4. The bum was a "dial a yield" type and the same design can be scaled to 200KTs. BARC says that since the single test proved that their computer models worked perfectly on the low end, it would scale to the 200KT limit on the higher side.

5. Santhanam challenges this assertion about scaling to 200KT high yield. He basically says, test it and prove it!. Futher point being , if you want to scale to 1MT, you need another bomb. So maybe what he is saying is test the OTHER bomb which scales from 200KT to maybe 2 MT or so. If you sign CTBT, the Ultra Mega Bum capability is closed forever!.

6. Also Santhanam says that the seismic recordings DO NOT show they yield as BARC says it was. So prove it!.

7. However, "proving" it will mean BARC actually showing radiochemical data and the bomb design, which will never happen. So really Santhanam's "proof" can never come about. At best , an explanation can be given on why Seismic recordings possibly don't reflect the actual situation. That will be contentious at best and total guess work at worst.

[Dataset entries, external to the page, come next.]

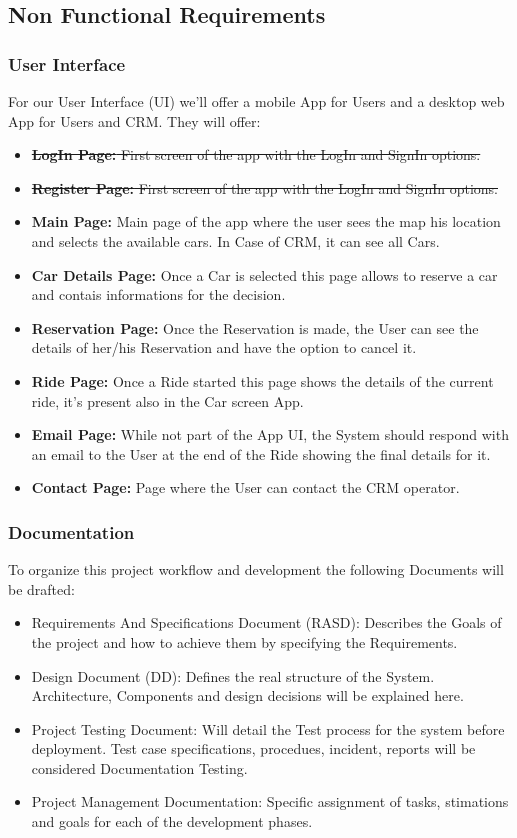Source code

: \documentclass[a4paper]{article}
\begin{document}
\subsection{Non Functional Requirements}
\subsubsection{User Interface}
For our User Interface (UI) we'll offer a mobile App for Users and a desktop web App for Users and CRM. They will offer:
\begin {itemize}
\item \sout{\textbf{LogIn Page:} First screen of the app with the LogIn and SignIn options.}
\item \sout{\textbf{Register Page:} First screen of the app with the LogIn and SignIn options.}
\item \textbf{Main Page:} Main page of the app where the user sees the map his location and selects the available cars. In Case of CRM, it can see all Cars.
\item \textbf{Car Details Page:} Once a Car is selected this page allows to reserve a car and contais informations for the decision.
\item \textbf{Reservation Page:} Once the Reservation is made, the User can see the details of her/his Reservation and have the option to cancel it.
\item \textbf{Ride Page:} Once a Ride started this page shows the details of the current ride, it's present also in the Car screen App.
\item \textbf{Email Page:} While not part of the App UI, the System should respond with an email to the User at the end of the Ride showing the final details for it.
\item \textbf{Contact Page:} Page where the User can contact the CRM operator.
\end{itemize}
\subsubsection{Documentation}
To organize this project workflow and development the following Documents will be drafted:
\begin {itemize}
\item Requirements And Specifications Document (RASD): Describes the Goals of the project and how to achieve them by specifying the Requirements.
\item Design Document (DD): Defines the real structure of the System. Architecture, Components and design decisions will be explained here.
\item Project Testing Document: Will detail the Test process for the system before deployment. Test case specifications, procedues, incident, reports will be considered Documentation Testing.
\item Project Management Documentation: Specific assignment of tasks, stimations and goals for each of the development phases.
\end{itemize}
\end{document}
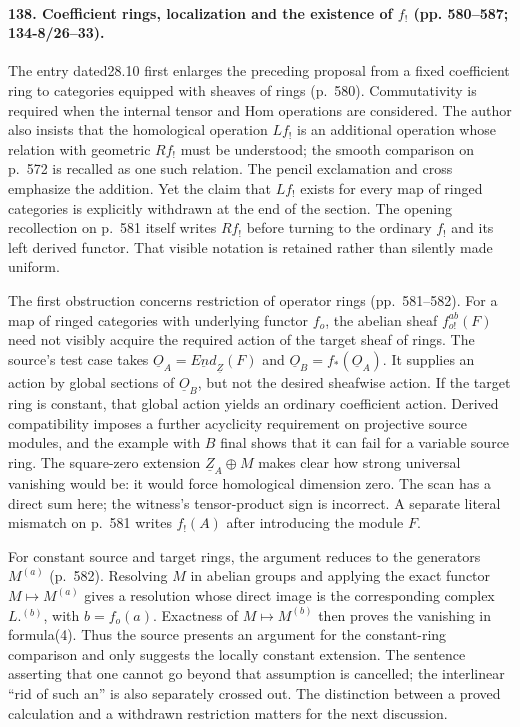 \paragraph{138. Coefficient rings, localization and the existence of $f_!$ (pp. 580--587; 134-8/26--33).}
The entry dated28.10 first enlarges the preceding proposal from a fixed coefficient ring to categories equipped with sheaves of rings (p.~580). Commutativity is required when the internal tensor and Hom operations are considered. The author also insists that the homological operation $Lf_!$ is an additional operation whose relation with geometric $Rf_!$ must be understood; the smooth comparison on p.~572 is recalled as one such relation. The pencil exclamation and cross emphasize the addition. Yet the claim that $Lf_!$ exists for every map of ringed categories is explicitly withdrawn at the end of the section. The opening recollection on p.~581 itself writes $Rf_!$ before turning to the ordinary $f_!$ and its left derived functor. That visible notation is retained rather than silently made uniform.

The first obstruction concerns restriction of operator rings (pp.~581--582). For a map of ringed categories with underlying functor $f_o$, the abelian sheaf $f^{ab}_{o!}(F)$ need not visibly acquire the required action of the target sheaf of rings. The source's test case takes $\underline O_A=\underline{End}_{\underline Z}(F)$ and $\underline O_B=f_*(\underline O_A)$. It supplies an action by global sections of $\underline O_B$, but not the desired sheafwise action. If the target ring is constant, that global action yields an ordinary coefficient action. Derived compatibility imposes a further acyclicity requirement on projective source modules, and the example with $B$ final shows that it can fail for a variable source ring. The square-zero extension $\underline Z_A\oplus M$ makes clear how strong universal vanishing would be: it would force homological dimension zero. The scan has a direct sum here; the witness's tensor-product sign is incorrect. A separate literal mismatch on p.~581 writes $f_!(A)$ after introducing the module $F$.

For constant source and target rings, the argument reduces to the generators $M^{(a)}$ (p.~582). Resolving $M$ in abelian groups and applying the exact functor $M\mapsto M^{(a)}$ gives a resolution whose direct image is the corresponding complex $L.^{(b)}$, with $b=f_o(a)$. Exactness of $M\mapsto M^{(b)}$ then proves the vanishing in formula(4). Thus the source presents an argument for the constant-ring comparison and only suggests the locally constant extension. The sentence asserting that one cannot go beyond that assumption is cancelled; the interlinear ``rid of such an'' is also separately crossed out. The distinction between a proved calculation and a withdrawn restriction matters for the next discussion.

8. The NPAs and other "interested" parties were goading BARC to release the radiochemical data with the taunts of "fizzle". So if they did not do that back then, they are not going to do so again.

9. The final point is with Obama pushing CTBT , we will lose the Ultra Mega Bum capability and caps India's weapons capability.

10. Unkil, Russies, Chinis, Frogs, Uk Stanis etc have the required data in place to build bombs of any capability level (ultra mega booms and tiny whimpers). India will be locked out that piece of the cake.

There really is NO way out of this conundrum. You can't be public with this kind of data, and unless you are fully public, you can always accuse the Govt / BARC etc of "cover up". Heads I win, Tails you lose!.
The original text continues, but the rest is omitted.